ゴミが残ってるなら、捨てればいいわけです。やったるぞー。
docker volume ls
docker volume rm hogehoge
docker volume ls
で、volumeの一覧が参照できます。このうち削除したいvolumeをdocker volume rm hogehoge
と指定します。これでvolumeが削除可能です。
ちなみに、volume rm
のコマンドは削除対象のボリュームがコンテナで利用されているときは削除できません。
# docker volume rm hogehoge
Error response from daemon: remove hogehoge: volume is in use - [xxx]
利用中のボリュームを削除しようとすると上記のようなエラーメッセージが表示されます。
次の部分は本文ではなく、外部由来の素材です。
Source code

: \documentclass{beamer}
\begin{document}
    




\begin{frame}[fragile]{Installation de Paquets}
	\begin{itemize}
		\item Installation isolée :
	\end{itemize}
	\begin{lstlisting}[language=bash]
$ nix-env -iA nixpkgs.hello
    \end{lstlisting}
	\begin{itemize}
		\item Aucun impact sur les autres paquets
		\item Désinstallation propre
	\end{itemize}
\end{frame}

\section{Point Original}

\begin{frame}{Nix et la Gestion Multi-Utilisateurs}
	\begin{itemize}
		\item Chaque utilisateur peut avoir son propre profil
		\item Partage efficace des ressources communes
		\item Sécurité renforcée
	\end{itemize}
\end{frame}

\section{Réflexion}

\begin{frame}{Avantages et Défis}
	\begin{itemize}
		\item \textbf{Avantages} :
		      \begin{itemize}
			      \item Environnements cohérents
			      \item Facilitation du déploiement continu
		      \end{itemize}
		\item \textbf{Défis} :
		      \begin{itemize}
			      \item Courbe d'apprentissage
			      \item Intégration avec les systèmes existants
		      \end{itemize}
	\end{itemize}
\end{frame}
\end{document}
そのため、削除対象のボリュームを利用しているコンテナを落とすなどして未使用の状態にしてから、再度volume rm
を実行します。なお、-f
オプションをつけることで強制的にボリュームを削除できるのですが、ボリュームが利用中である場合はこのオプションをつけても削除できません。いいんだか悪いんだか・・・。
何はともあれ、これで残存していたデータボリュームを削除しコンテナをリビルドしたところ、無事に新しいアカウント情報でログインできました。
やった。
「docker volume rm hogehoge
」を実行するということは、そのコンテナで利用していたデータボリュームをまるっと削除することになるので、重要なデータは事前に別コンテナなどに退避させる必要があります。
コンテナを作ったばっかりならいいかもしれませんが、ある程度運用しているようなコンテナについてvolumeをいじる場合は、データボリュームに重要なデータが格納されていないか一応確認した方がいいかもしれません。